I was a bit mistified to see that timeout-decorator doesn't work well with multithreading. I know this will seem quite obvious (now that I have considered what happened under the hood).

A simple example to detail my case, where you use a shared list of arguments between threads and "pop" from it :

import pebble
from timeout_decorator import timeout
from multiprocess import Manager

class Object():

    THREADS = 4
    def _thread_func(self):
        self.L = Manager().list(range(10))
        with pebble.ThreadPool(self.THREADS) as pool:
            future = pool.map(self.func_to_thread, self.L)
            pool.close()
            for k in future.result():
                print(k)

    @timeout(seconds=1, use_signals=False)
    def func_to_thread(self, _dummy):
        # _dummy is only there to force multithreading
        return self.L.pop()


my_obj = Object()
my_obj._thread_func()
print(my_obj.L)

If you execute that code and (un)comment the @timeout(...) line, you will see that the behaviour is changed a lot (I suspect one or more deep copies of self.L are created by timeout). Note that it keeps happening with a manager instead of a list (which I used at first).

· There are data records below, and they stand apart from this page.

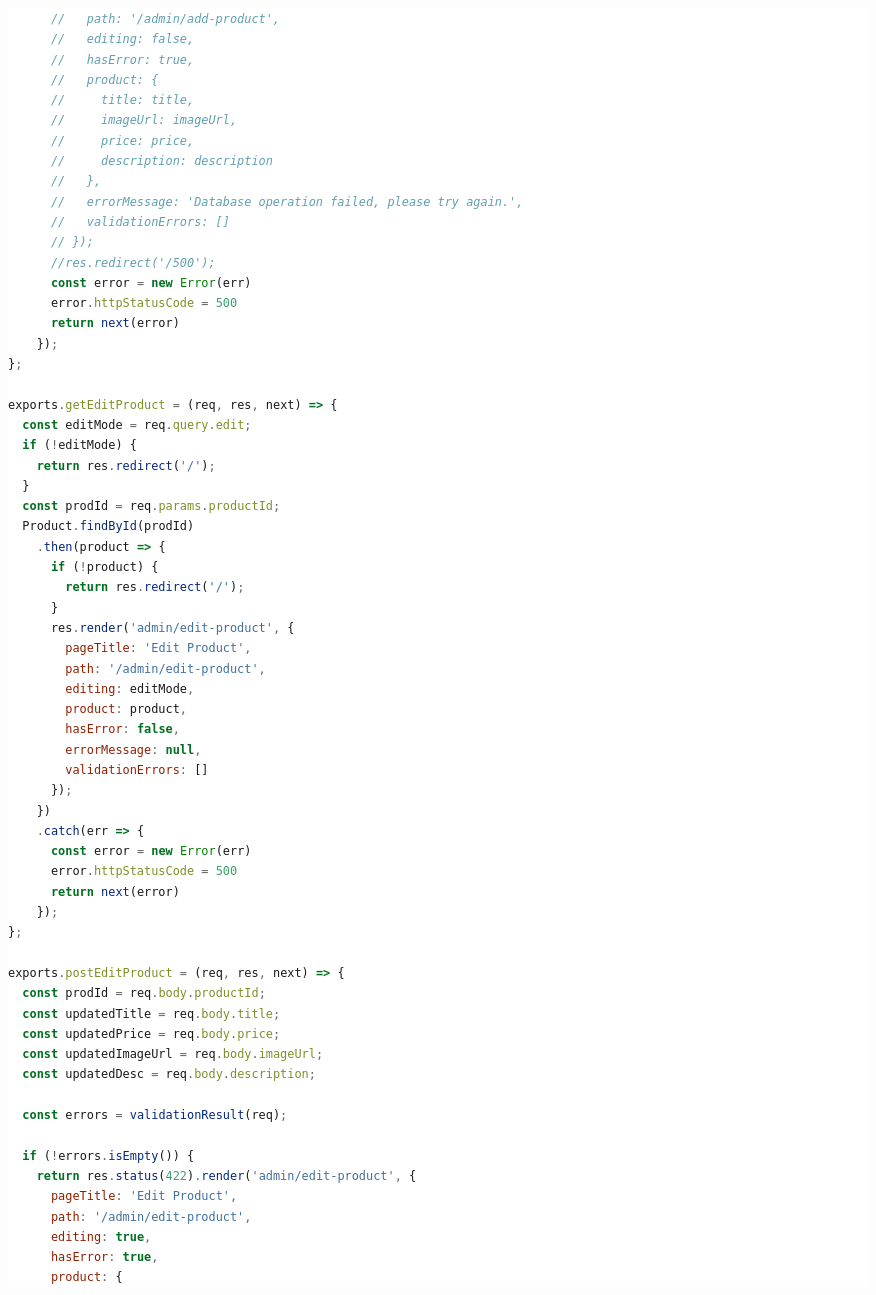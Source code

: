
 ```js
      //   path: '/admin/add-product',
      //   editing: false,
      //   hasError: true,
      //   product: {
      //     title: title,
      //     imageUrl: imageUrl,
      //     price: price,
      //     description: description
      //   },
      //   errorMessage: 'Database operation failed, please try again.',
      //   validationErrors: []
      // });
      //res.redirect('/500');
      const error = new Error(err)
      error.httpStatusCode = 500
      return next(error)
    });
};

exports.getEditProduct = (req, res, next) => {
  const editMode = req.query.edit;
  if (!editMode) {
    return res.redirect('/');
  }
  const prodId = req.params.productId;
  Product.findById(prodId)
    .then(product => {
      if (!product) {
        return res.redirect('/');
      }
      res.render('admin/edit-product', {
        pageTitle: 'Edit Product',
        path: '/admin/edit-product',
        editing: editMode,
        product: product,
        hasError: false,
        errorMessage: null,
        validationErrors: []
      });
    })
    .catch(err => {
      const error = new Error(err)
      error.httpStatusCode = 500
      return next(error)
    });
};

exports.postEditProduct = (req, res, next) => {
  const prodId = req.body.productId;
  const updatedTitle = req.body.title;
  const updatedPrice = req.body.price;
  const updatedImageUrl = req.body.imageUrl;
  const updatedDesc = req.body.description;

  const errors = validationResult(req);

  if (!errors.isEmpty()) {
    return res.status(422).render('admin/edit-product', {
      pageTitle: 'Edit Product',
      path: '/admin/edit-product',
      editing: true,
      hasError: true,
      product: {
```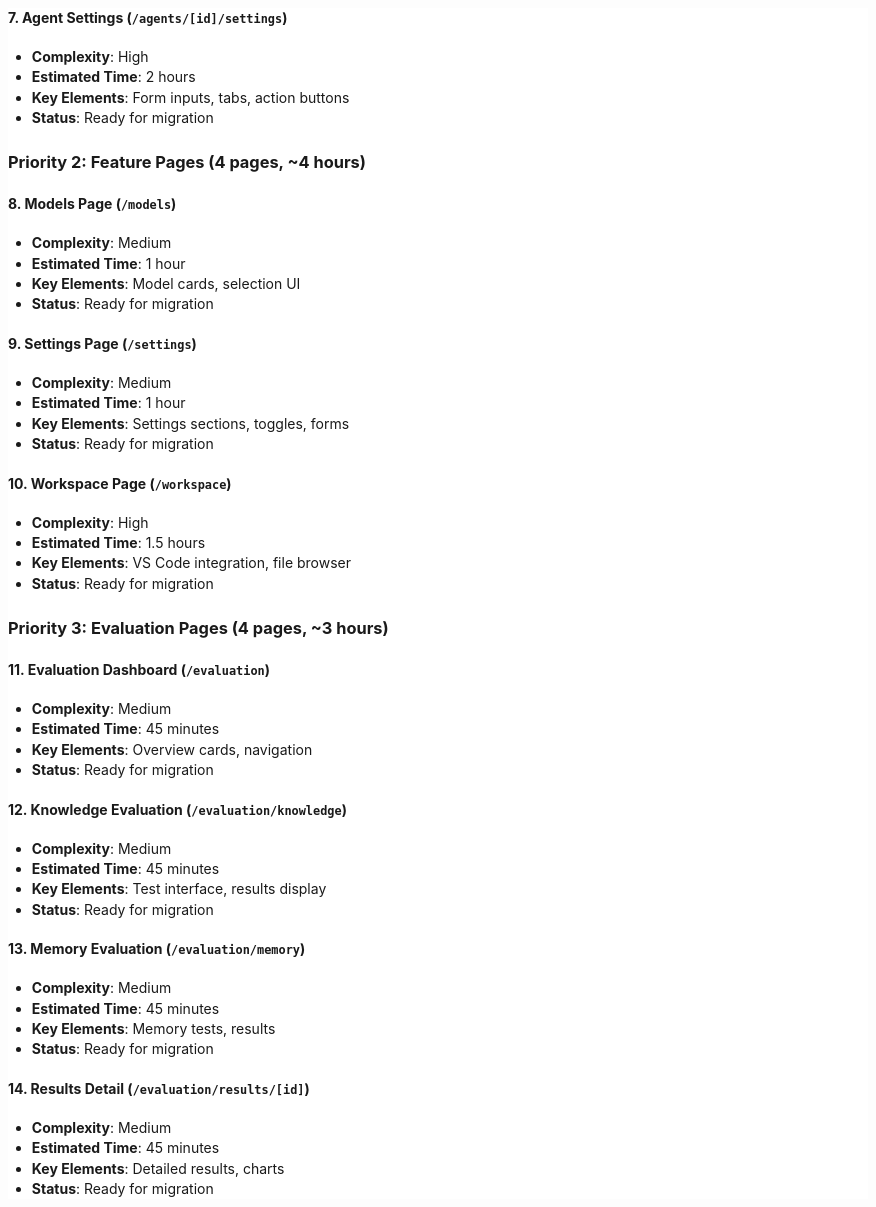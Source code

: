#### 7. Agent Settings (`/agents/[id]/settings`)
- **Complexity**: High
- **Estimated Time**: 2 hours
- **Key Elements**: Form inputs, tabs, action buttons
- **Status**: Ready for migration

### Priority 2: Feature Pages (4 pages, ~4 hours)

#### 8. Models Page (`/models`)
- **Complexity**: Medium
- **Estimated Time**: 1 hour
- **Key Elements**: Model cards, selection UI
- **Status**: Ready for migration

#### 9. Settings Page (`/settings`)
- **Complexity**: Medium
- **Estimated Time**: 1 hour
- **Key Elements**: Settings sections, toggles, forms
- **Status**: Ready for migration

#### 10. Workspace Page (`/workspace`)
- **Complexity**: High
- **Estimated Time**: 1.5 hours
- **Key Elements**: VS Code integration, file browser
- **Status**: Ready for migration

### Priority 3: Evaluation Pages (4 pages, ~3 hours)

#### 11. Evaluation Dashboard (`/evaluation`)
- **Complexity**: Medium
- **Estimated Time**: 45 minutes
- **Key Elements**: Overview cards, navigation
- **Status**: Ready for migration

#### 12. Knowledge Evaluation (`/evaluation/knowledge`)
- **Complexity**: Medium
- **Estimated Time**: 45 minutes
- **Key Elements**: Test interface, results display
- **Status**: Ready for migration

#### 13. Memory Evaluation (`/evaluation/memory`)
- **Complexity**: Medium
- **Estimated Time**: 45 minutes
- **Key Elements**: Memory tests, results
- **Status**: Ready for migration

#### 14. Results Detail (`/evaluation/results/[id]`)
- **Complexity**: Medium
- **Estimated Time**: 45 minutes
- **Key Elements**: Detailed results, charts
- **Status**: Ready for migration
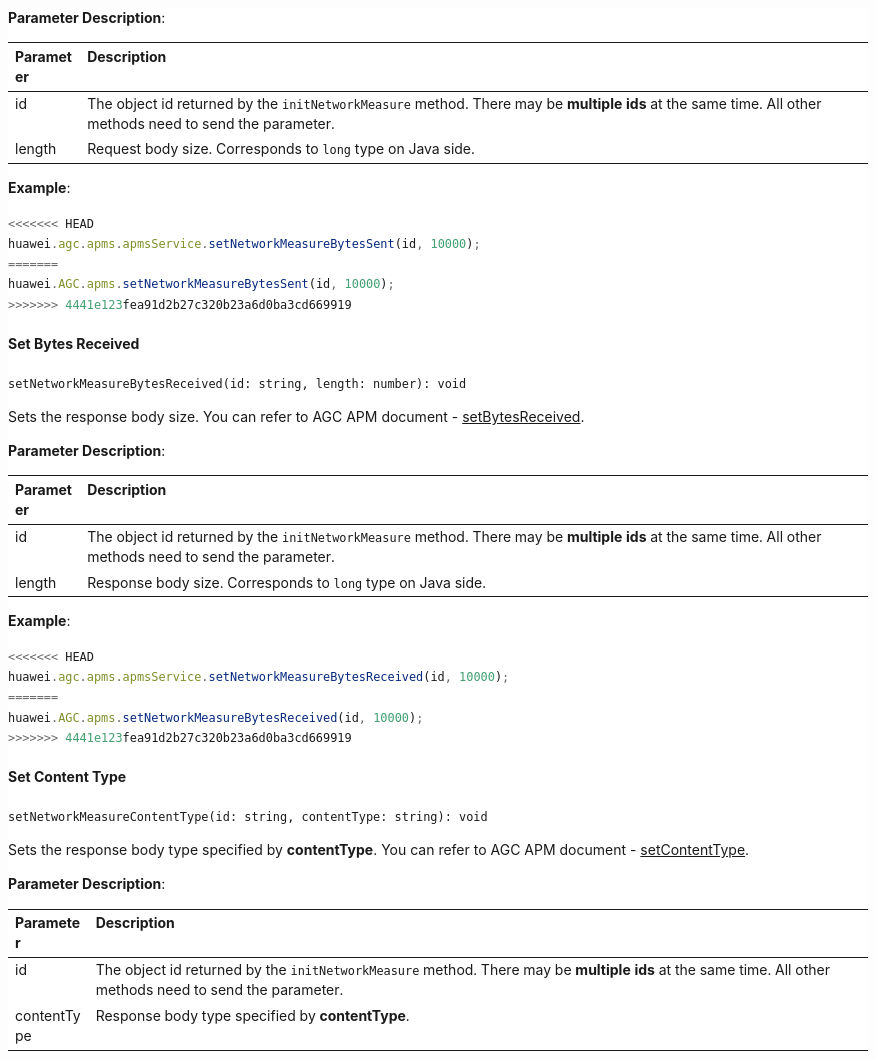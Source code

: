 **Parameter Description**:

| Parameter | Description | 
| :---------- | :------------- |  
| id | The object id returned by the `initNetworkMeasure` method. There may be **multiple ids** at the same time. All other methods need to send the parameter. | 
| length | Request body size. Corresponds to `long` type on Java side. | 

**Example**:

```js
<<<<<<< HEAD
huawei.agc.apms.apmsService.setNetworkMeasureBytesSent(id, 10000);
=======
huawei.AGC.apms.setNetworkMeasureBytesSent(id, 10000);
>>>>>>> 4441e123fea91d2b27c320b23a6d0ba3cd669919
```

#### Set Bytes Received

`setNetworkMeasureBytesReceived(id: string, length: number): void`

Sets the response body size. You can refer to AGC APM document - [setBytesReceived](https://developer.huawei.com/consumer/en/doc/development/AppGallery-connect-References/networkmeasure#setBytesReceived).

**Parameter Description**:

| Parameter | Description | 
| :---------- | :------------- |  
| id | The object id returned by the `initNetworkMeasure` method. There may be **multiple ids** at the same time. All other methods need to send the parameter. | 
| length | Response body size. Corresponds to `long` type on Java side. | 

**Example**:

```js
<<<<<<< HEAD
huawei.agc.apms.apmsService.setNetworkMeasureBytesReceived(id, 10000);
=======
huawei.AGC.apms.setNetworkMeasureBytesReceived(id, 10000);
>>>>>>> 4441e123fea91d2b27c320b23a6d0ba3cd669919
```

#### Set Content Type

`setNetworkMeasureContentType(id: string, contentType: string): void`

Sets the response body type specified by **contentType**. You can refer to AGC APM document - [setContentType](https://developer.huawei.com/consumer/en/doc/development/AppGallery-connect-References/networkmeasure#setContentType).

**Parameter Description**:

| Parameter | Description | 
| :---------- | :------------- |  
| id | The object id returned by the `initNetworkMeasure` method. There may be **multiple ids** at the same time. All other methods need to send the parameter. | 
| contentType | Response body type specified by **contentType**. | 
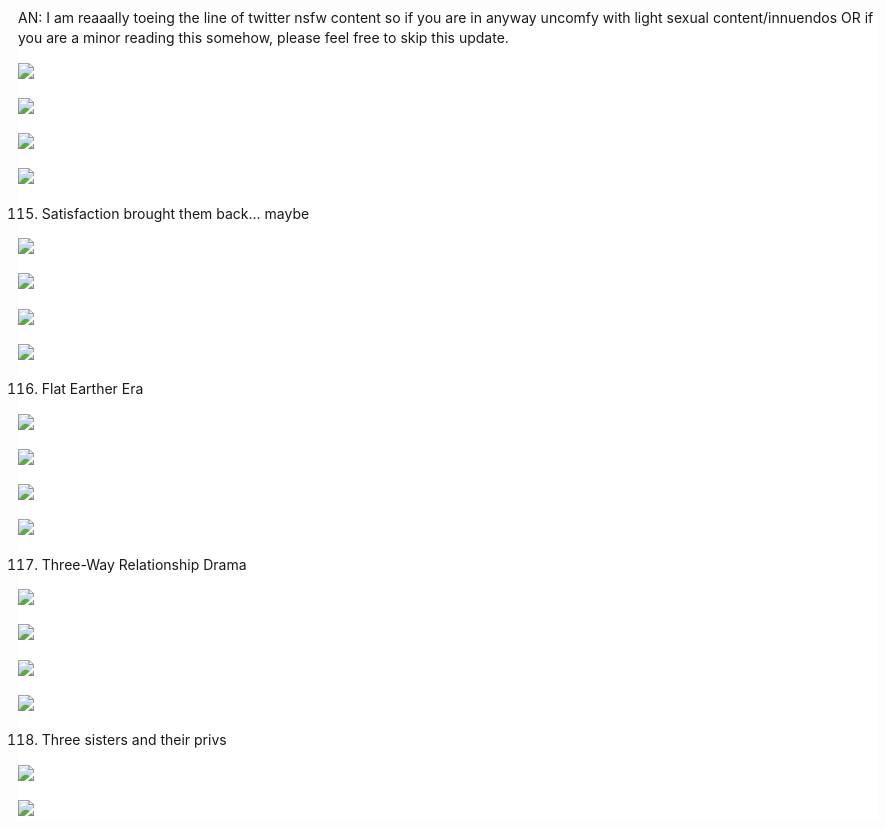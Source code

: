 AN: I am reaaally toeing the line of twitter nsfw content so if you are in anyway uncomfy with light sexual content/innuendos OR if you are a minor reading this somehow, please feel free to skip this update. 

![](Images/F_4GdKtbIAAi_zZ.jpg) 

![](Images/F_4GdaKbAAEt4Aw.jpg) 

![](Images/F_4GdoQaoAAg-9d.jpg) 

![](Images/F_4Gd14awAA2voO.jpg)


115. Satisfaction brought them back... maybe 

![](Images/F_4gmzvbkAAk28Z.jpg) 

![](Images/F_4gnBdaYAAqeZ8.jpg) 

![](Images/F_4gnOUbkAA1qek.jpg) 

![](Images/F_4gnaibwAAW1uo.jpg)


116. Flat Earther Era 

![](Images/F_42NLWaIAAiSSH.jpg) 

![](Images/F_42NbbagAA_lyO.jpg) 

![](Images/F_42Nqoa0AA3IzF.jpg) 

![](Images/F_42N7gbsAAwwu2.jpg)


117. Three-Way Relationship Drama 

![](Images/F_99o6CagAACXCy.jpg) 

![](Images/F_99pHGbIAAs9Zc.jpg) 

![](Images/F_99pTzaUAAAsCm.jpg) 

![](Images/F_99pfxaQAA_nRm.jpg)


118. Three sisters and their privs 

![](Images/F_-JRpbaEAA67pB.jpg) 

![](Images/F_-JR0caAAANNl3.jpg) 
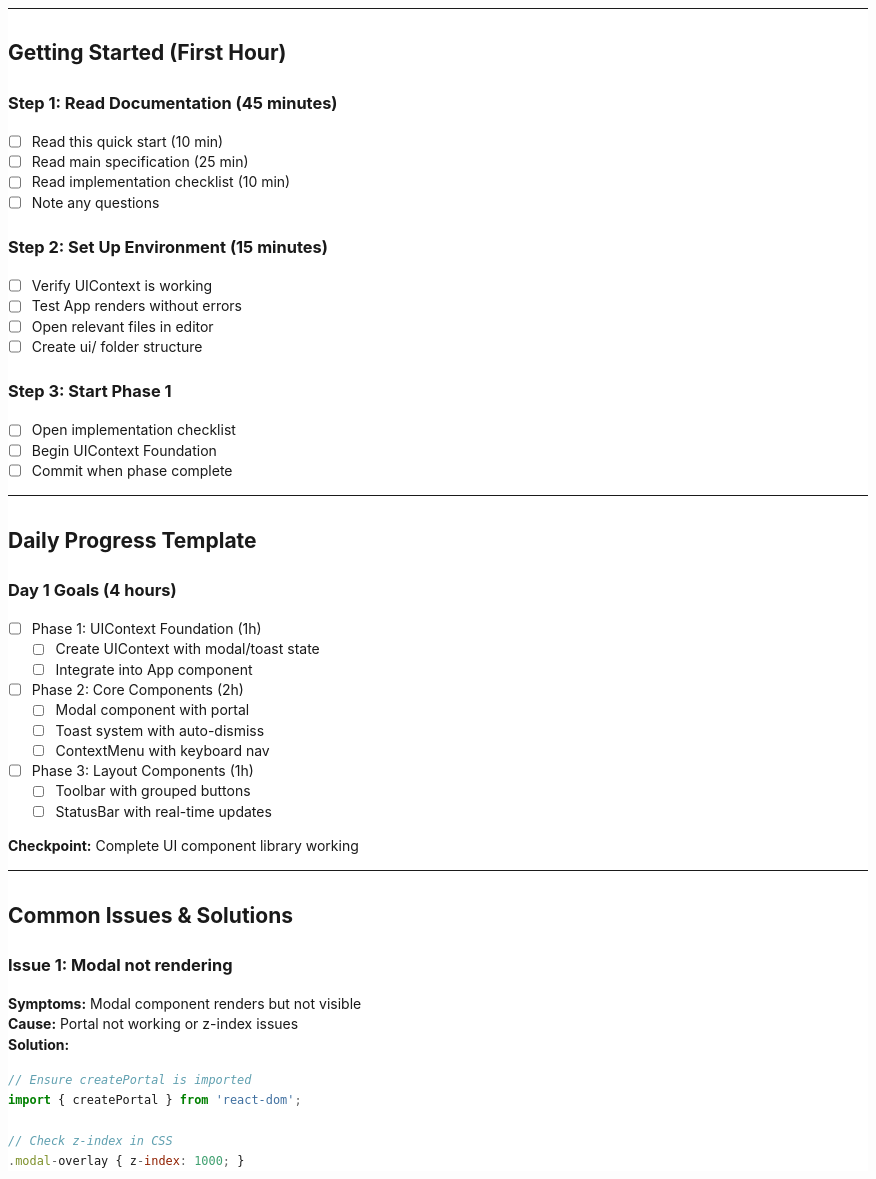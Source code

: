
 ```bash
```

---

## Getting Started (First Hour)

### Step 1: Read Documentation (45 minutes)
- [ ] Read this quick start (10 min)
- [ ] Read main specification (25 min)
- [ ] Read implementation checklist (10 min)
- [ ] Note any questions

### Step 2: Set Up Environment (15 minutes)
- [ ] Verify UIContext is working
- [ ] Test App renders without errors
- [ ] Open relevant files in editor
- [ ] Create ui/ folder structure

### Step 3: Start Phase 1
- [ ] Open implementation checklist
- [ ] Begin UIContext Foundation
- [ ] Commit when phase complete

---

## Daily Progress Template

### Day 1 Goals (4 hours)
- [ ] Phase 1: UIContext Foundation (1h)
  - [ ] Create UIContext with modal/toast state
  - [ ] Integrate into App component
- [ ] Phase 2: Core Components (2h)
  - [ ] Modal component with portal
  - [ ] Toast system with auto-dismiss
  - [ ] ContextMenu with keyboard nav
- [ ] Phase 3: Layout Components (1h)
  - [ ] Toolbar with grouped buttons
  - [ ] StatusBar with real-time updates

**Checkpoint:** Complete UI component library working

---

## Common Issues & Solutions

### Issue 1: Modal not rendering
**Symptoms:** Modal component renders but not visible  
**Cause:** Portal not working or z-index issues  
**Solution:** 
```javascript
// Ensure createPortal is imported
import { createPortal } from 'react-dom';

// Check z-index in CSS
.modal-overlay { z-index: 1000; }
```
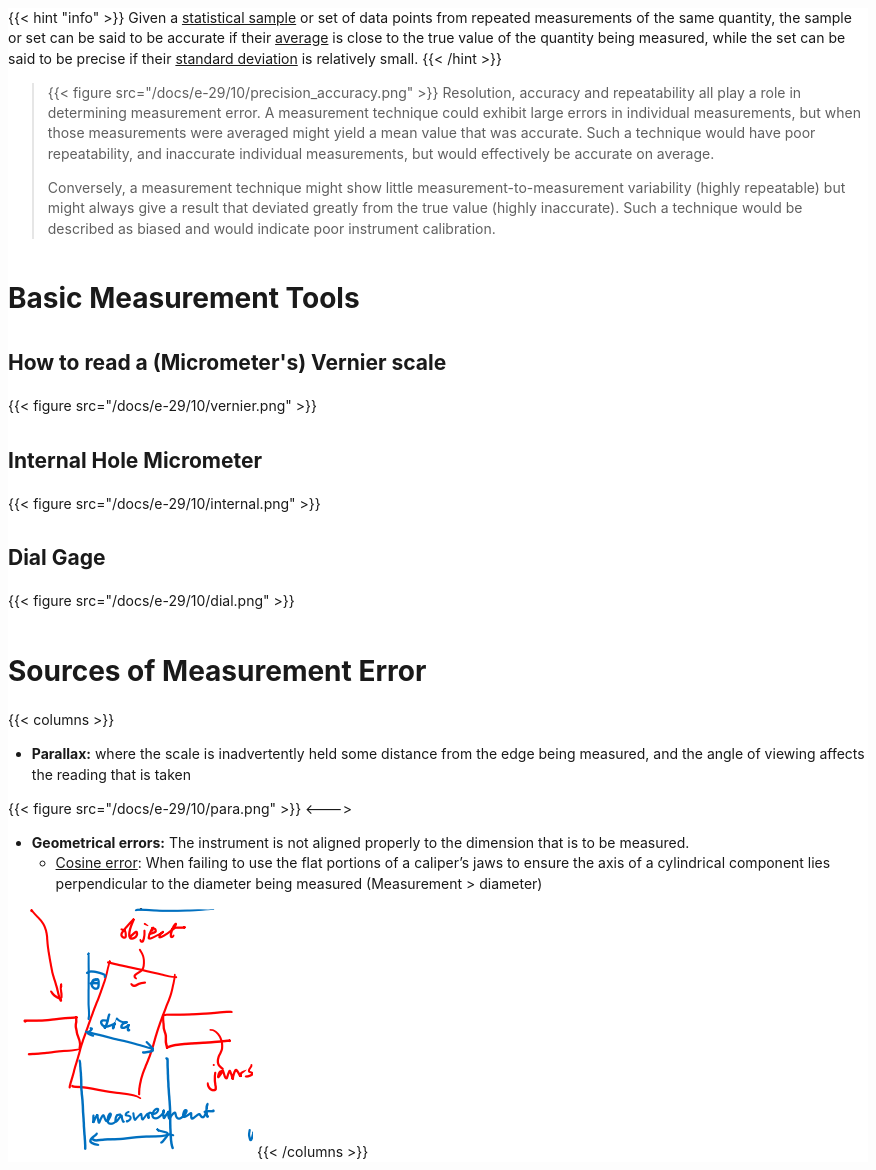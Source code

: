 {{< hint "info" >}}
Given a [statistical sample](https://en.wikipedia.org/wiki/Statistical_sample) or set of data points from repeated measurements of the same quantity, the sample or set can be said to be accurate if their [average](https://en.wikipedia.org/wiki/Average) is close to the true value of the quantity being measured, while the set can be said to be precise if their [standard deviation](https://en.wikipedia.org/wiki/Standard_deviation) is relatively small.
{{< /hint >}}

>{{< figure  src="/docs/e-29/10/precision_accuracy.png" >}}
> Resolution, accuracy and repeatability all play a role in determining measurement error. A measurement technique could exhibit large errors in individual measurements, but when those measurements were averaged might yield a mean value that was accurate. Such a technique would have poor repeatability, and inaccurate individual measurements, but would effectively be accurate on average.
>
> Conversely, a measurement technique might show little measurement-to-measurement variability (highly repeatable) but might always give a result that deviated greatly from the true value (highly inaccurate). Such a technique would be described as biased and would indicate poor instrument calibration.

# Basic Measurement Tools

## How to read a (Micrometer's) Vernier scale
{{< figure  src="/docs/e-29/10/vernier.png" >}}

## Internal Hole Micrometer

{{< figure  src="/docs/e-29/10/internal.png" >}}

## Dial Gage

{{< figure  src="/docs/e-29/10/dial.png" >}}

# Sources of Measurement Error

{{< columns >}}
- **Parallax:** where the scale is inadvertently held some distance from the edge being measured, and the angle of viewing affects the reading that is taken

{{< figure  src="/docs/e-29/10/para.png" >}}
<--->
- **Geometrical errors:** The instrument is not aligned properly to the dimension that is to be measured.
    - [Cosine error](https://en.wikipedia.org/wiki/Cosine_error): When failing to use the flat portions of a caliper’s jaws to ensure the axis of a cylindrical component lies perpendicular to the diameter being measured (Measurement > diameter)

![](/docs/e-29/10/geo.png)
{{< /columns >}}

I'd say two elements need to be taken into consideration here:

  • first, the warning on the module's README doesn't seem sufficient. It clearly impacts multithreading whatever your functions return; I'm suspecting that the module should be flagged unsafe for multithreading.
  • secondly: I don't understand why this is still hapenning with a manager. Is this a bug and can/should it be resolved ? For instance, if I keep the manager and move from multithreading to multiprocessing (replacing pebble.ThreadPool by pebble.ProcessPool), everything is now fine.